= Beginning of Section =

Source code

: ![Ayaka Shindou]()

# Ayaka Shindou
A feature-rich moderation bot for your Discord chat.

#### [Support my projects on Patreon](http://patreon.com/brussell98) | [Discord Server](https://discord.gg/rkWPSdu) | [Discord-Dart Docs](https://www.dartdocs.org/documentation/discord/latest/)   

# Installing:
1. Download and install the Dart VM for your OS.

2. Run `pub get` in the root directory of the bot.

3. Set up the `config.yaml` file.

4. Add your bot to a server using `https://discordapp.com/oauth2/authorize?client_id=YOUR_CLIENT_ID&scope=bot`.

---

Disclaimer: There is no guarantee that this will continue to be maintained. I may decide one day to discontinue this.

= End of Section =

### EXERCISE:
Search the entries above for the word "Dart" and count the lines that hold it. Reply with only that number.

### FINISHED TASK:
2